● Source information:
====================

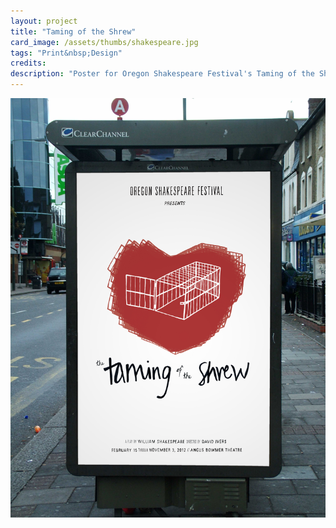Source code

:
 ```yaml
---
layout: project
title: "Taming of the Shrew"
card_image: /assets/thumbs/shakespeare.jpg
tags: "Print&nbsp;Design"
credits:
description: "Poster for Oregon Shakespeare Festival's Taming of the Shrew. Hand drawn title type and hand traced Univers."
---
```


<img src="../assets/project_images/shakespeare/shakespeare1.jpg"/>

====================

● What the exercise asks:
For each line of the data that has the word "Taming", report that line.

● Solution for this problem:
title: "Taming of the Shrew"
description: "Poster for Oregon Shakespeare Festival's Taming of the Shrew. Hand drawn title type and hand traced Univers."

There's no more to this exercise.